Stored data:
--------------------------------

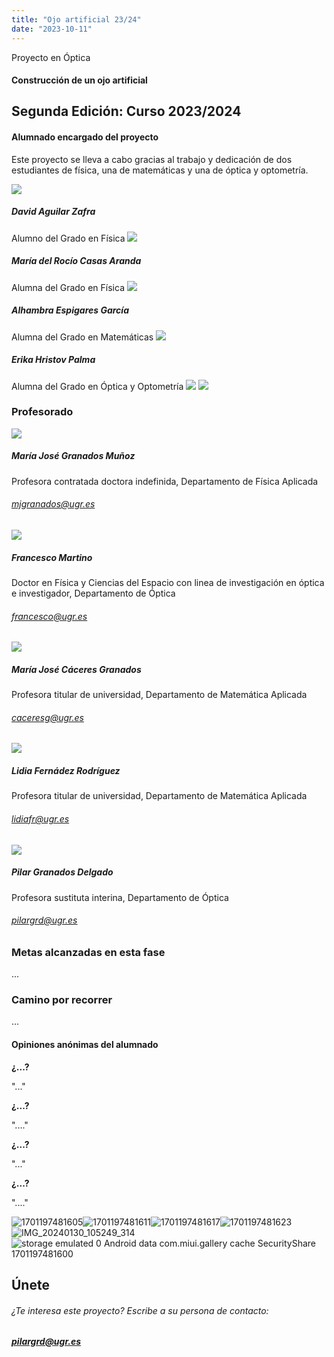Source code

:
 ```yaml
---
title: "Ojo artificial 23/24"
date: "2023-10-11"
---
```


Proyecto en Óptica

#### Construcción de un ojo artificial

## Segunda Edición: Curso 2023/2024

#### Alumnado encargado del proyecto

Este proyecto se lleva a cabo gracias al trabajo y dedicación de dos estudiantes de física, una de matemáticas y una de óptica y optometría.

![](images/foto.proyecto.jpeg)

##### David Aguilar Zafra

Alumno del Grado en Física ![](images/IMG-20231227-WA0059.jpg)

##### María del Rocío Casas Aranda

Alumna del Grado en Física ![](images/fotodni.jpg)

##### Alhambra Espigares García

Alumna del Grado en Matemáticas ![](images/FullSizeRender-707x1024.jpeg)

##### Erika Hristov Palma

Alumna del Grado en Óptica y Optometría ![](images/IMG_20240130_105249_314-239x300.jpg) ![](images/1701197481611-225x300.jpg)

### Profesorado

![](images/MJGranados-300x300.png)

##### María José Granados Muñoz

Profesora contratada doctora indefinida, Departamento de Física Aplicada

###### [mjgranados@ugr.es](mailto:mjgranados@ugr.es)

![](images/Foto-Proyecto-interdisciplinar-150x150.jpeg)

##### Francesco Martino

Doctor en Física y Ciencias del Espacio con linea de investigación en óptica e investigador, Departamento de Óptica

###### [francesco@ugr.es](mailto:mariatejadac@ugr.es)

![](images/MJCaceres-150x130.jpeg)

##### María José Cáceres Granados

Profesora titular de universidad, Departamento de Matemática Aplicada

###### [caceresg@ugr.es](mailto:caceresg@ugr.es)

![](images/FotoD2PO-1-150x150.jpeg)

##### Lidia Fernádez Rodríguez

Profesora titular de universidad, Departamento de Matemática Aplicada

###### [lidiafr@ugr.es](mailto:lidiafr@ugr.es)

![](images/pilar.jpeg)

##### Pilar Granados Delgado

Profesora sustituta interina, Departamento de Óptica

###### [pilargrd@ugr.es](mailto:pilargrd@ugr.es)

### Metas alcanzadas en esta fase

...

### Camino por recorrer

...

#### Opiniones anónimas del alumnado

**¿...?**

"..."

**¿...?**

"...."

**¿...?**

"..."

**¿...?**

"...."

![1701197481605](images/1701197481605-scaled-qkkdevybpqroqjxs2wjyukruv67j2cl5la486qyvis.jpg)![1701197481611](images/1701197481611-scaled-qkkdf3h18f1zbfmuuzszeivjm96grxf0abc40ynq50.jpg)![1701197481617](images/1701197481617-scaled-qkkdfcvf4reujj97c3v93gi5k3w4wwgbnluytq9ses.jpg)![1701197481623](images/1701197481623-scaled-qkkdflbyu9qfg0wwypiw7wdawkqfu6dworqc57x8us.jpg)![IMG_20240130_105249_314](images/IMG_20240130_105249_314-qkkdfrwu63zfpancwada7cpj29u0c2411oaqi5nhn8.jpg)![storage emulated 0 Android data com.miui.gallery cache SecurityShare 1701197481600](images/storage-emulated-0-Android-data-com.miui_.gallery-cache-SecurityShare-1701197481600-scaled-qkkdfzfjos9qa6cfodmarat7tcsy1mxvqpimcdcc9g.jpg)

## Únete

###### ¿Te interesa este proyecto? Escribe a su persona de contacto:

##### [pilargrd@ugr.es](mailto:pilargrd@ugr.es)
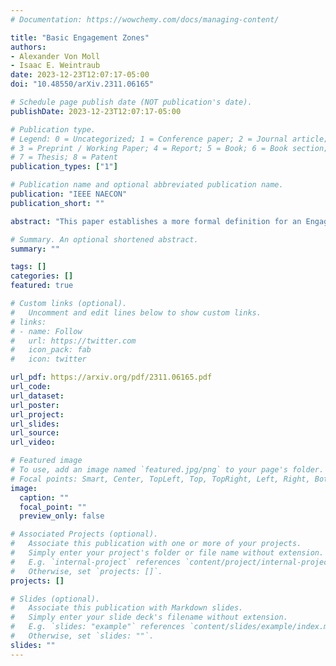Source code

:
 ```yaml
---
# Documentation: https://wowchemy.com/docs/managing-content/

title: "Basic Engagement Zones"
authors: 
- Alexander Von Moll
- Isaac E. Weintraub
date: 2023-12-23T12:07:17-05:00
doi: "10.48550/arXiv.2311.06165"

# Schedule page publish date (NOT publication's date).
publishDate: 2023-12-23T12:07:17-05:00

# Publication type.
# Legend: 0 = Uncategorized; 1 = Conference paper; 2 = Journal article;
# 3 = Preprint / Working Paper; 4 = Report; 5 = Book; 6 = Book section;
# 7 = Thesis; 8 = Patent
publication_types: ["1"]

# Publication name and optional abbreviated publication name.
publication: "IEEE NAECON"
publication_short: ""

abstract: "This paper establishes a more formal definition for an Engagement Zone (EZ) and derives some basic EZs associated with fundamental engagement models associated with pursuit-evasion and turret-evasion. The basic EZs presented in this paper capture the most salient aspects of the Pursuer-Agent and Turret-Agent engagements: namely the geometry of the aspect angle and the relative differences in capability (i.e., maximum speeds, range, etc.). One of the main advantages of utilizing EZs for path planning is that they encode an overall desire for Agent to go somewhere without requiring an aggressive maneuver or active evasion should the Pursuer or Turret begin its pursuit. It is shown that there is some advantage, in terms of time savings, in EZ-based navigation around a single range-limited Pursuer as compared with circumnavigating the capturability region."

# Summary. An optional shortened abstract.
summary: ""

tags: []
categories: []
featured: true

# Custom links (optional).
#   Uncomment and edit lines below to show custom links.
# links:
# - name: Follow
#   url: https://twitter.com
#   icon_pack: fab
#   icon: twitter

url_pdf: https://arxiv.org/pdf/2311.06165.pdf
url_code:
url_dataset:
url_poster:
url_project:
url_slides:
url_source:
url_video:

# Featured image
# To use, add an image named `featured.jpg/png` to your page's folder. 
# Focal points: Smart, Center, TopLeft, Top, TopRight, Left, Right, BottomLeft, Bottom, BottomRight.
image:
  caption: ""
  focal_point: ""
  preview_only: false

# Associated Projects (optional).
#   Associate this publication with one or more of your projects.
#   Simply enter your project's folder or file name without extension.
#   E.g. `internal-project` references `content/project/internal-project/index.md`.
#   Otherwise, set `projects: []`.
projects: []

# Slides (optional).
#   Associate this publication with Markdown slides.
#   Simply enter your slide deck's filename without extension.
#   E.g. `slides: "example"` references `content/slides/example/index.md`.
#   Otherwise, set `slides: ""`.
slides: ""
---
```

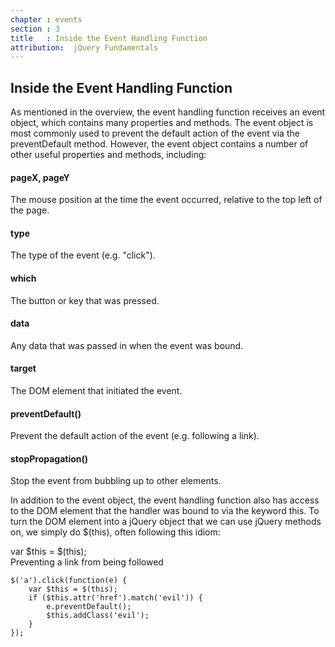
 ```yaml
---
chapter : events
section : 3
title   : Inside the Event Handling Function
attribution:  jQuery Fundamentals
---
```

## Inside the Event Handling Function

As mentioned in the overview, the event handling function receives an event object, which contains many properties and methods. 
The event object is most commonly used to prevent the default action of the event via the preventDefault method. 
However, the event object contains a number of other useful properties and methods, including:

#### pageX, pageY
The mouse position at the time the event occurred, relative to the top left of the page.

#### type
The type of the event (e.g. "click").

#### which
The button or key that was pressed.

#### data
Any data that was passed in when the event was bound.

#### target
The DOM element that initiated the event.

#### preventDefault()
Prevent the default action of the event (e.g. following a link).

#### stopPropagation()
Stop the event from bubbling up to other elements.

In addition to the event object, the event handling function also has access to the DOM element that the handler was bound to via the keyword this. 
To turn the DOM element into a jQuery object that we can use jQuery methods on, we simply do $(this), often following this idiom:

<div class="example" markdown="1">
    var $this = $(this);
</div>

<div class="example" markdown="1">
Preventing a link from being followed

    $('a').click(function(e) {
        var $this = $(this);
        if ($this.attr('href').match('evil')) {
            e.preventDefault();
            $this.addClass('evil');
        }
    });
</div>
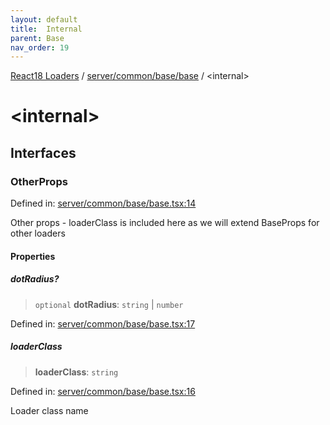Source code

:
 ```yaml
---
layout: default
title:  Internal 
parent: Base
nav_order: 19
---
```

[React18 Loaders](../../../../index.md) / [server/common/base/base](index.md) / \<internal\>

# \<internal\>

## Interfaces

### OtherProps

Defined in: [server/common/base/base.tsx:14](https://github.com/react18-tools/turborepo-template/blob/e984eea0efaa34500b0633bbff30a3d1895801b7/lib/src/server/common/base/base.tsx#L14)

Other props - loaderClass is included here as we will extend BaseProps for other loaders

#### Properties

##### dotRadius?

> `optional` **dotRadius**: `string` \| `number`

Defined in: [server/common/base/base.tsx:17](https://github.com/react18-tools/turborepo-template/blob/e984eea0efaa34500b0633bbff30a3d1895801b7/lib/src/server/common/base/base.tsx#L17)

##### loaderClass

> **loaderClass**: `string`

Defined in: [server/common/base/base.tsx:16](https://github.com/react18-tools/turborepo-template/blob/e984eea0efaa34500b0633bbff30a3d1895801b7/lib/src/server/common/base/base.tsx#L16)

Loader class name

--------------------------------

WORK TO BE COMPLETED —
Exact repeat, pictures omitted: give every line from the top of the records down to and including the line with "#### Alumnado encargado del proyecto".

TASK RESULT —
Source code

:
 ```yaml
---
title: "Ojo artificial 23/24"
date: "2023-10-11"
---
```


Proyecto en Óptica

#### Construcción de un ojo artificial

## Segunda Edición: Curso 2023/2024

#### Alumnado encargado del proyecto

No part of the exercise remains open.